Howard-era servant slams Direct Action

One of the architects of John Howard's climate policies has painted a damning picture of Direct Action - predicting emissions baseline-setting mayhem.

As is my lot in life, late on Sunday night I was trawling through the submissions made to the Senate Inquiry into Direct Action. I was about to nod off when an old name from the past leapt out at me – a submission from a Mr David Rossiter. 

For those who don’t know the name, David Rossiter was a senior public servant who worked under the Howard government, playing an important role in the development and implementation of a range of its carbon emission reduction policies during the formative period of this area of policy. Many of the characteristics of these programs will form components of the Direct Action Emissions Reduction Fund.

As the rather blunt wording in his submission testifies he has now quite clearly retired from the public service. The public service is supposed to provide frank and fearless advice but once you become retired, frank and fearless takes on a far more obvious shape. 

In short, Rossiter believes that the Emissions Reduction Fund will repeat hard-learned mistakes from the past. It will take too long, cost too much and will ultimately result in the Abbott government falling 85 per cent short of its election commitment to reduce emissions by 5 per cent by 2020.

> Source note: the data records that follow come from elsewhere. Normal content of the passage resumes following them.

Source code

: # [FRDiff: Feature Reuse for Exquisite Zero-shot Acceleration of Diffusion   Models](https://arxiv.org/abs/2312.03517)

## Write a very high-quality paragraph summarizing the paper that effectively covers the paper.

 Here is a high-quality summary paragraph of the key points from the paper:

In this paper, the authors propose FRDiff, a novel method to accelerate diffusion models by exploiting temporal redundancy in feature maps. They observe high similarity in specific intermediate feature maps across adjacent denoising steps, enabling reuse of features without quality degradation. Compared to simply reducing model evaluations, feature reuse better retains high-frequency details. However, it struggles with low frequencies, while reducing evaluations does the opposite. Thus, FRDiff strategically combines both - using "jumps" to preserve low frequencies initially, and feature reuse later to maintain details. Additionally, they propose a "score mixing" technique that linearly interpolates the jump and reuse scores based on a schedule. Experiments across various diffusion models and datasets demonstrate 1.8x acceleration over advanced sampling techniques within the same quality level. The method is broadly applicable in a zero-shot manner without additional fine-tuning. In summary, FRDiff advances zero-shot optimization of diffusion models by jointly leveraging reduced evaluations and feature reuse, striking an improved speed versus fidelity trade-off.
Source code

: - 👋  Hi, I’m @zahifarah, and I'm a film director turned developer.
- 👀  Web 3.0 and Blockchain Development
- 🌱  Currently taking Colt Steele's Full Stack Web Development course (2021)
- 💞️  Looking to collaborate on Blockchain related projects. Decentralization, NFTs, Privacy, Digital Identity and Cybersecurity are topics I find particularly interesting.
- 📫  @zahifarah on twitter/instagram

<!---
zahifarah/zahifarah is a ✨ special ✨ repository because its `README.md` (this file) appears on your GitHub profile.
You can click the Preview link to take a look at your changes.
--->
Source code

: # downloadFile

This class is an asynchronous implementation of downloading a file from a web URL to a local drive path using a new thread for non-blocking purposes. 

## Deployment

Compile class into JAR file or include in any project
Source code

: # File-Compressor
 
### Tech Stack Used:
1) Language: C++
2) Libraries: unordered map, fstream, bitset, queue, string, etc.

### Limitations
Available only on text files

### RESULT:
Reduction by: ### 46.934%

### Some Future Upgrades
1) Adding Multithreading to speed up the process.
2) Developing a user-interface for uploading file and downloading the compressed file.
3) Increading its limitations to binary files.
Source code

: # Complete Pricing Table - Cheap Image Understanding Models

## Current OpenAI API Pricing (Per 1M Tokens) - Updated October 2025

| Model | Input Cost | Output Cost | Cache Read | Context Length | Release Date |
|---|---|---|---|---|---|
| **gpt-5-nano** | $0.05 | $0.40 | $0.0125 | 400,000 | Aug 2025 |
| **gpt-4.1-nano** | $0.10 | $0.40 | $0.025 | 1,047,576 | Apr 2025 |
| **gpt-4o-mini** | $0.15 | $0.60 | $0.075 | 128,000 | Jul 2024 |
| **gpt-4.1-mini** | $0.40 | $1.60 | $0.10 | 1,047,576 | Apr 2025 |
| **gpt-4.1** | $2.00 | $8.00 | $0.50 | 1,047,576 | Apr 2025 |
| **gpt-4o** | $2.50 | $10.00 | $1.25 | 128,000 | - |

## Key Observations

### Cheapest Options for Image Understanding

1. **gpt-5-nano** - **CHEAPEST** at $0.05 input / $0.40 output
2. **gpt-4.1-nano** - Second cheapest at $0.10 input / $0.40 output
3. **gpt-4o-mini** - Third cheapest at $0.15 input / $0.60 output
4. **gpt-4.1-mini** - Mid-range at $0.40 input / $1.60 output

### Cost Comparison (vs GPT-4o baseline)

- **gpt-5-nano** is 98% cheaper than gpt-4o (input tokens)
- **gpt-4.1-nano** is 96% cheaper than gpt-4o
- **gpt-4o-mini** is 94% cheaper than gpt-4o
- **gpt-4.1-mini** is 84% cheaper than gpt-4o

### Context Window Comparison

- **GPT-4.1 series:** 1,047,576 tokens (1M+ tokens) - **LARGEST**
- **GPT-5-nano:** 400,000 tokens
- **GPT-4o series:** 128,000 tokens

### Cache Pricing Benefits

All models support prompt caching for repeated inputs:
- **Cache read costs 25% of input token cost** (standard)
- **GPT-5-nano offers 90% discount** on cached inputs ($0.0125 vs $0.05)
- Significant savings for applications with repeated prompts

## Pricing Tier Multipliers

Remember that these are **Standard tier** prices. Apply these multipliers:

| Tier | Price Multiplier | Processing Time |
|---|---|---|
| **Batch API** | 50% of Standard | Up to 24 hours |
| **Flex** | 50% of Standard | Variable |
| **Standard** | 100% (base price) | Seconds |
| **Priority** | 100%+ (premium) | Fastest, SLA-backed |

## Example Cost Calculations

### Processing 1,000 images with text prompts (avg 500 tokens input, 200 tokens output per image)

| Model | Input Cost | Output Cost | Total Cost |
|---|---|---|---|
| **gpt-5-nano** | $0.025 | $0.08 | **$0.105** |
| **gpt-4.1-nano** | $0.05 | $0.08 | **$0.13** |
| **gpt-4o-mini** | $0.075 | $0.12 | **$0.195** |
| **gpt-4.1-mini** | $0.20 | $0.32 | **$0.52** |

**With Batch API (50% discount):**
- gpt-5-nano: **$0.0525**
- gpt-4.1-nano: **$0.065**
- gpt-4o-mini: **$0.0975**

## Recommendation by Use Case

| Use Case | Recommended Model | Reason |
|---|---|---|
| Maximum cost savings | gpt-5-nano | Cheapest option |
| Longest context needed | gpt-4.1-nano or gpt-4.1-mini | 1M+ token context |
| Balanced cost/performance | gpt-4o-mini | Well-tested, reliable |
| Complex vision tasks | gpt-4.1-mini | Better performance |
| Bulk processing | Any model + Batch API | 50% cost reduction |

So what would this guy know?

He helped to implement the Generator Efficiency Standards program – which defined achievable levels of energy efficiency major Australian power generators agreed to achieve. Of critical relevance to the Direct Action ERF, these were later were used as abatement crediting baselines for the NSW Greenhouse Gas Abatement Scheme. 

He was also involved in the development of Australia’s first market-based tradeable certificate abatement scheme – the Mandatory Renewable Energy Target. He subsequently became the head of the regulatory body responsible for managing the scheme and later was put in charge of the National Greenhouse and Energy Reporting System. This regulatory body is what we now know as the Clean Energy Regulator and will be tasked with implementing the government’s ERF. In addition, Environment Minister Greg Hunt has said the National Greenhouse and Energy Reporting System will form the basis for setting of emission baselines for his Emissions Reduction Fund.

Rossiter also got to observe at close quarters (although was not directly responsible for) the first attempt by an Australian government at buying abatement at the lowest cost – the $400 million tendering program commonly referred to as GGAP (not to be confused with the NSW emissions trading scheme – GGAS).  

One of the refreshingly different things that distinguished Rossiter from many other senior public servants is his background as an engineer, not an economist. Unlike many economists he is very comfortable going beyond theoretical abstractions to delve into physical realities. For example, he once chose to enlighten me on the design of South Australia’s coal-fired Northern Power Station and the pros and cons of dry versus wet cooling of coal-fired power stations.

In short David Rossiter understands a lot about the nitty gritty of how you translate some abstract policy idea into practical reality.

And he can see a world of pain ahead for the government, stating:

[The Direct Action Emissions Reduction Fund] requires setting baselines for a diverse set of projects over a wide variety of sectors. This is a very difficult and highly specialised task that should not be underestimated. It is highly site and geographical location specific, extremely resource intensive and often exposes a lack of firm data from which baselines can be set.

The government claims that the DAP system will be simple, straight forward and streamlined to make it "easy for businesses to participate".

The reality is the baseline system proposed is extremely complicated, detailed and data intensive, if it is to be credible and accountable, as it will have to be for the grants system proposed for allocating public money. History also tells us the system will inherently take a lot of time to reach decisions because of the baseline process and consequently the timeframes for abatement will be reduced from the maximum of five years and costs per tonne will inevitably rise further.

He then delves into the engineering practicalities ahead for the government:

The DAP as described in the ERF paper (see Figure 1.5 p12) gives a cost abatement curve for emissions from a variety of sectors and actions over the economy. Approximately 60 actions are identified.

Each one of those actions may occur in a wide range of geographic locations, in different states and territories and within those jurisdictions, too. For each action there might be 10 or more geographic locales in which those actions might occur. For example a baseline for a seawater cooled power plant on the coast, will be different from one cooled by a lake or using dry cooling and at each location the range of ambient temperatures for the location will be site specific, too.

As a consequence, perhaps 600 or more baselines might be called for in the bidding process with each being proposed and having to be independently verified. This alone is an enormous task.

The government has already admitted that they won’t have emission baselines set in time for the launch of the Emission Reduction Fund at the promised date of July 2014, when the carbon price is supposed to be no longer.  If Rossiter is right, they might be lucky to have something ready by July 2015. It generally takes at least 12 months for a project to move from being approved for funding to operational. That leaves just four years to hit the 2020 target – a truly challenging task.